I must say I can’t quite get used to the idea of Daniel Godfrey as a consumer champion. But he’s doing a brilliant job.
Godfrey was for three years CEO of the Investment Association — effectively the figurehead of the UK asset management industry. Viewers of Sensible Investing TV may recall me interviewing him for How to Win the Loser’s Game.
Then, in October last year, he was sacked by the IA board — apparently after a coup by some of the IA’s members, who were concerned that he was too consumer-friendly. They were particularly uncomfortable about the introduction of a Statement of Principles, which included a public commitment to put clients’ interests’ first and ahead of their own. So far just 25 out of more than 200 member firms are known to have signed up.
Godfrey now writes a regular column in the FT, which I would wholeheartedly recommend to anyone wanting a better understanding of how fund management and the wider financial services industry operates.
Some of the revelations in Godfrey’s latest post are quite astonishing. In it he addresses some of the items that investors in actively managed funds are paying for, in addition to annual management charges. Most investors are unaware that they’re being charged for these “extras” at all.

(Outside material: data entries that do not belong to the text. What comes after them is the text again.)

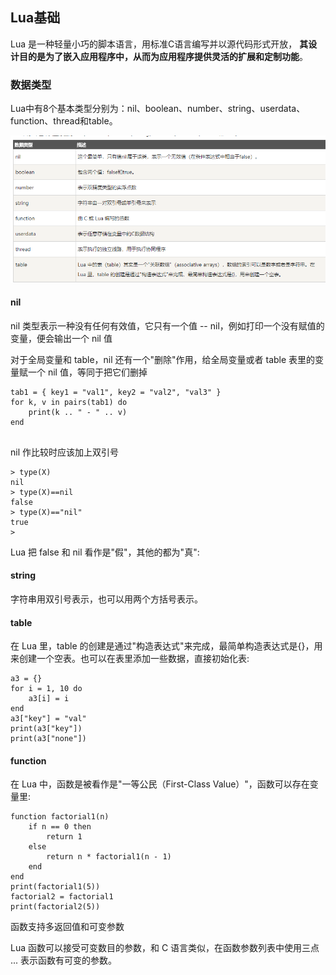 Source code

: ## Lua基础
Lua 是一种轻量小巧的脚本语言，用标准C语言编写并以源代码形式开放， **其设计目的是为了嵌入应用程序中，从而为应用程序提供灵活的扩展和定制功能**。

### 数据类型
Lua中有8个基本类型分别为：nil、boolean、number、string、userdata、function、thread和table。

![](image/lua0.png)

#### nil
nil 类型表示一种没有任何有效值，它只有一个值 -- nil，例如打印一个没有赋值的变量，便会输出一个 nil 值

对于全局变量和 table，nil 还有一个"删除"作用，给全局变量或者 table 表里的变量赋一个 nil 值，等同于把它们删掉

```
tab1 = { key1 = "val1", key2 = "val2", "val3" }
for k, v in pairs(tab1) do
    print(k .. " - " .. v)
end
 
```

nil 作比较时应该加上双引号

```
> type(X)
nil
> type(X)==nil
false
> type(X)=="nil"
true
> 
```

Lua 把 false 和 nil 看作是"假"，其他的都为"真":

#### string
字符串用双引号表示，也可以用两个方括号表示。

#### table
在 Lua 里，table 的创建是通过"构造表达式"来完成，最简单构造表达式是{}，用来创建一个空表。也可以在表里添加一些数据，直接初始化表:

```
a3 = {}
for i = 1, 10 do
    a3[i] = i
end
a3["key"] = "val"
print(a3["key"])
print(a3["none"])
```

#### function

在 Lua 中，函数是被看作是"一等公民（First-Class Value）"，函数可以存在变量里:

```
function factorial1(n)
    if n == 0 then
        return 1
    else
        return n * factorial1(n - 1)
    end
end
print(factorial1(5))
factorial2 = factorial1
print(factorial2(5))
```

函数支持多返回值和可变参数

Lua 函数可以接受可变数目的参数，和 C 语言类似，在函数参数列表中使用三点 ... 表示函数有可变的参数。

- in 2012, UK fund managers spent an estimated £1.5 billion (that’s right, BILLION) of clients’ money on “investment research”;
- much of that research is “valueless” and “even some of the research providers will admit that 90% of it is never read by anybody”; and
- also in 2012 about £500 million of customers’ money was paid to City investment banks in return for “corporate access” — in other words, simply being allowed to meet with company bosses.

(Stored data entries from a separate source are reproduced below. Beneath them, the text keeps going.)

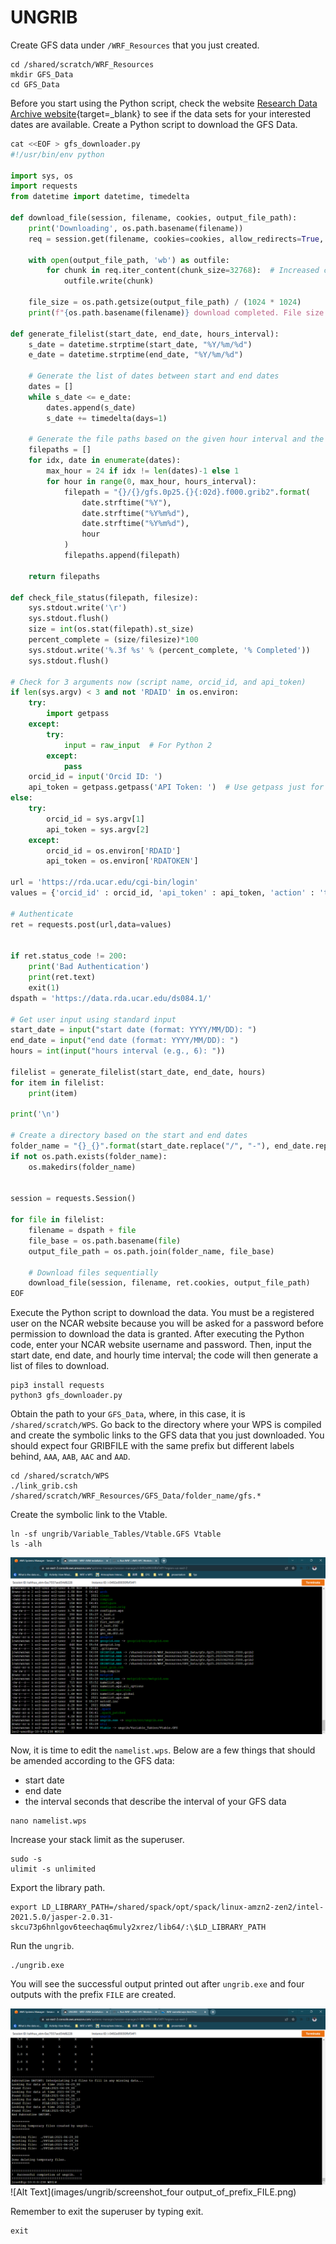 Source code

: # UNGRIB 

Create GFS data under `/WRF_Resources` that you just created. 

    cd /shared/scratch/WRF_Resources
    mkdir GFS_Data
    cd GFS_Data

Before you start using the Python script, check the website [Research Data Archive website](https://rda.ucar.edu/datasets/ds084.1/index.html){target=_blank} to see if the data sets for your interested dates are available. Create a Python script to download the GFS Data. 


``` py linenums="1" title="gfs_downloader.py"
cat <<EOF > gfs_downloader.py
#!/usr/bin/env python

import sys, os
import requests
from datetime import datetime, timedelta

def download_file(session, filename, cookies, output_file_path):
    print('Downloading', os.path.basename(filename))
    req = session.get(filename, cookies=cookies, allow_redirects=True, stream=True)

    with open(output_file_path, 'wb') as outfile:
        for chunk in req.iter_content(chunk_size=32768):  # Increased chunk size for potentially faster downloads
            outfile.write(chunk)

    file_size = os.path.getsize(output_file_path) / (1024 * 1024)
    print(f"{os.path.basename(filename)} download completed. File size: {file_size:.2f} MB")
    
def generate_filelist(start_date, end_date, hours_interval):
    s_date = datetime.strptime(start_date, "%Y/%m/%d")
    e_date = datetime.strptime(end_date, "%Y/%m/%d")
    
    # Generate the list of dates between start and end dates
    dates = []
    while s_date <= e_date:
        dates.append(s_date)
        s_date += timedelta(days=1)

    # Generate the file paths based on the given hour interval and the dates
    filepaths = []
    for idx, date in enumerate(dates):
        max_hour = 24 if idx != len(dates)-1 else 1
        for hour in range(0, max_hour, hours_interval):
            filepath = "{}/{}/gfs.0p25.{}{:02d}.f000.grib2".format(
                date.strftime("%Y"),
                date.strftime("%Y%m%d"),
                date.strftime("%Y%m%d"),
                hour
            )
            filepaths.append(filepath)

    return filepaths

def check_file_status(filepath, filesize):
    sys.stdout.write('\r')
    sys.stdout.flush()
    size = int(os.stat(filepath).st_size)
    percent_complete = (size/filesize)*100
    sys.stdout.write('%.3f %s' % (percent_complete, '% Completed'))
    sys.stdout.flush()

# Check for 3 arguments now (script name, orcid_id, and api_token)
if len(sys.argv) < 3 and not 'RDAID' in os.environ: 
    try:
        import getpass
    except:
        try:
            input = raw_input  # For Python 2
        except:
            pass
    orcid_id = input('Orcid ID: ')
    api_token = getpass.getpass('API Token: ')  # Use getpass just for the password
else:
    try:
        orcid_id = sys.argv[1]
        api_token = sys.argv[2]
    except:
        orcid_id = os.environ['RDAID']
        api_token = os.environ['RDATOKEN']

url = 'https://rda.ucar.edu/cgi-bin/login'
values = {'orcid_id' : orcid_id, 'api_token' : api_token, 'action' : 'tokenlogin'}

# Authenticate
ret = requests.post(url,data=values)


if ret.status_code != 200:
    print('Bad Authentication')
    print(ret.text)
    exit(1)
dspath = 'https://data.rda.ucar.edu/ds084.1/'

# Get user input using standard input
start_date = input("start date (format: YYYY/MM/DD): ")
end_date = input("end date (format: YYYY/MM/DD): ")
hours = int(input("hours interval (e.g., 6): "))

filelist = generate_filelist(start_date, end_date, hours)
for item in filelist:
    print(item)

print('\n')

# Create a directory based on the start and end dates
folder_name = "{}_{}".format(start_date.replace("/", "-"), end_date.replace("/", "-"))
if not os.path.exists(folder_name):
    os.makedirs(folder_name)

    
session = requests.Session()

for file in filelist:
    filename = dspath + file
    file_base = os.path.basename(file)
    output_file_path = os.path.join(folder_name, file_base)
    
    # Download files sequentially
    download_file(session, filename, ret.cookies, output_file_path)    
EOF
```


Execute the Python script to download the data. You must be a registered user on the NCAR website because you will be asked for a password before permission to download the data is granted. After executing the Python code, enter your NCAR website username and password. Then, input the start date, end date, and hourly time interval; the code will then generate a list of files to download.

    pip3 install requests    
    python3 gfs_downloader.py


Obtain the path to your `GFS_Data`, where, in this case, it is `/shared/scratch/WPS`. Go back to the directory where your WPS is compiled and create the symbolic links to the GFS data that you just downloaded. You should expect four GRIBFILE with the same prefix but different labels behind, `AAA`, `AAB`, `AAC` and `AAD`.


    cd /shared/scratch/WPS
    ./link_grib.csh /shared/scratch/WRF_Resources/GFS_Data/folder_name/gfs.*


Create the symbolic link to the Vtable.

    ln -sf ungrib/Variable_Tables/Vtable.GFS Vtable
    ls -alh

![Alt Text](images/ungrib/four_gribfiles_and_vtable.png)


Now, it is time to edit the `namelist.wps`. Below are a few things that should be amended according to the GFS data: 

- start date 
- end date 
- the interval seconds that describe the interval of your GFS data


```
nano namelist.wps
```

Increase your stack limit as the superuser.

    sudo -s
    ulimit -s unlimited

Export the library path.

    export LD_LIBRARY_PATH=/shared/spack/opt/spack/linux-amzn2-zen2/intel-2021.5.0/jasper-2.0.31-skcu73p6hnlgov6teechaq6muly2xrez/lib64/:\$LD_LIBRARY_PATH


Run the `ungrib`.

    ./ungrib.exe


You will see the successful output printed out after `ungrib.exe` and four outputs with the prefix `FILE` are created.

![Alt Text](images/ungrib/successful_ungrib_output_printed.png)
![Alt Text](images/ungrib/screenshot_four output_of_prefix_FILE.png)

Remember to exit the superuser by typing exit.

    exit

Although charging for corporate access is one of the kickbacks that has since been banned, Godfrey’s view is that we still have a system that “creates irreconcilable conflicts of interest and cross-subsidy — both for investment managers and brokers”.
When someone who until recently was the spokesman for this industry warns of irreconcilable conflicts of interest, I for one am inclined to believe him. Let us hope, then, that those involved in the study that the Financial Conduct Authority is currently conducting into the value provided by UK asset managers are paying very close attention to what Daniel Godfrey is saying.
Also, given the serious repercussions of this story for the financial security of ordinary investors, is it too much to ask journalists to take more of an interest in Mr Godfrey’s on-going revelations?
To quote Michael Lewis, author of The Big Short, in a recent interview with The Spectator, about the hold that the financial services industry appears to have over the media:
“It amazes me, simply amazes me, that journalists aren’t all over these stories. Doesn’t it amaze you too?”